[[ DATA TO PROCESS, beginning ]]
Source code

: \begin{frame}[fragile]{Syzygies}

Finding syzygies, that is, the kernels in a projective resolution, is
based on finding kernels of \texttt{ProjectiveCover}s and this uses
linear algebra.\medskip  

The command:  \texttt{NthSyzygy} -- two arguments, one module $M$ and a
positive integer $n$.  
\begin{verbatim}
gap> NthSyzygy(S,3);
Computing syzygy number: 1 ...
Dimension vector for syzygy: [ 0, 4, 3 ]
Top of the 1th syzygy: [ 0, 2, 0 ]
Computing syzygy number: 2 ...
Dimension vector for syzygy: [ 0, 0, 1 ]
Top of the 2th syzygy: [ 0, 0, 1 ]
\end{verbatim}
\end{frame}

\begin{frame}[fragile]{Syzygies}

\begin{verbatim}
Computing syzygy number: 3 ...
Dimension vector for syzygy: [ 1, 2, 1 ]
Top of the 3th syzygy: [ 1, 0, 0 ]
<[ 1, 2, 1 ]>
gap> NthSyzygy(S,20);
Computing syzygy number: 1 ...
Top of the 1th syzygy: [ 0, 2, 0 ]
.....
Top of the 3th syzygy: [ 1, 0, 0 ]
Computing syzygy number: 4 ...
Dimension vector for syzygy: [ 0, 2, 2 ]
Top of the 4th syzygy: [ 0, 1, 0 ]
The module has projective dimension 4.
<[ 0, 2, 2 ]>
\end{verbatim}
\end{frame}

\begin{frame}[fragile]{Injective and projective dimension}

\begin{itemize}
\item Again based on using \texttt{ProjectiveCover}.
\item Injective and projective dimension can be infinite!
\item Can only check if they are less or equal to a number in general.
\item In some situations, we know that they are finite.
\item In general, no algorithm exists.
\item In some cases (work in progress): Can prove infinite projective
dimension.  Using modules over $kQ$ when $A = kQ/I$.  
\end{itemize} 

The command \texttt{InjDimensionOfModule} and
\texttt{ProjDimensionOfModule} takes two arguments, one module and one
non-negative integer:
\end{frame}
[[ DATA TO PROCESS, end ]]
_WHAT TO WORK ON_. Copy out each line of the data in which the word "Computing" appears.

_TASK ANSWER_.
Computing syzygy number: 1 ...
Computing syzygy number: 2 ...
Computing syzygy number: 3 ...
Computing syzygy number: 1 ...
Computing syzygy number: 4 ...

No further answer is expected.